= THE DATA =
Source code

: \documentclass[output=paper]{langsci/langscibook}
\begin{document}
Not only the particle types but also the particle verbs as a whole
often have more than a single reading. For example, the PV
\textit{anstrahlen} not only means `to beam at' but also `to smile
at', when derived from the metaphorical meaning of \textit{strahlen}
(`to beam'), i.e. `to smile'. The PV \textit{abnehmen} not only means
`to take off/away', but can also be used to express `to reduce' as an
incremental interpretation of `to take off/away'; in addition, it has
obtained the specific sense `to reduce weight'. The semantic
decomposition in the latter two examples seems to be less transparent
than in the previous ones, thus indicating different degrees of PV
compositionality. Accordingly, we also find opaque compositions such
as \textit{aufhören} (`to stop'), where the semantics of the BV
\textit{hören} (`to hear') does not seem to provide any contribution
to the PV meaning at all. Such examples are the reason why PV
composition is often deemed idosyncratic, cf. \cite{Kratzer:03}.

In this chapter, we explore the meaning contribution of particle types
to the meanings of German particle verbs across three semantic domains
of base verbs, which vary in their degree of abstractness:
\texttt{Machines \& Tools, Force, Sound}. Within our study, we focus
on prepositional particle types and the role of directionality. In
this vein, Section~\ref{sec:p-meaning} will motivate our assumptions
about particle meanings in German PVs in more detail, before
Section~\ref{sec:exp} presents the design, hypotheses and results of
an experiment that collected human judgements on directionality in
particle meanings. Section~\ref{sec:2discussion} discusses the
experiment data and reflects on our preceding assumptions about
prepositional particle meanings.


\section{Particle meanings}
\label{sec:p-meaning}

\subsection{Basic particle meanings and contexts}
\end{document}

= EXERCISE GOAL =
An exact copy of the listing is what's needed here.

= OUTPUT FOR THIS EXERCISE =
Source code

: \documentclass[output=paper]{langsci/langscibook}
\begin{document}
Not only the particle types but also the particle verbs as a whole
often have more than a single reading. For example, the PV
\textit{anstrahlen} not only means `to beam at' but also `to smile
at', when derived from the metaphorical meaning of \textit{strahlen}
(`to beam'), i.e. `to smile'. The PV \textit{abnehmen} not only means
`to take off/away', but can also be used to express `to reduce' as an
incremental interpretation of `to take off/away'; in addition, it has
obtained the specific sense `to reduce weight'. The semantic
decomposition in the latter two examples seems to be less transparent
than in the previous ones, thus indicating different degrees of PV
compositionality. Accordingly, we also find opaque compositions such
as \textit{aufhören} (`to stop'), where the semantics of the BV
\textit{hören} (`to hear') does not seem to provide any contribution
to the PV meaning at all. Such examples are the reason why PV
composition is often deemed idosyncratic, cf. \cite{Kratzer:03}.

In this chapter, we explore the meaning contribution of particle types
to the meanings of German particle verbs across three semantic domains
of base verbs, which vary in their degree of abstractness:
\texttt{Machines \& Tools, Force, Sound}. Within our study, we focus
on prepositional particle types and the role of directionality. In
this vein, Section~\ref{sec:p-meaning} will motivate our assumptions
about particle meanings in German PVs in more detail, before
Section~\ref{sec:exp} presents the design, hypotheses and results of
an experiment that collected human judgements on directionality in
particle meanings. Section~\ref{sec:2discussion} discusses the
experiment data and reflects on our preceding assumptions about
prepositional particle meanings.


\section{Particle meanings}
\label{sec:p-meaning}

\subsection{Basic particle meanings and contexts}
\end{document}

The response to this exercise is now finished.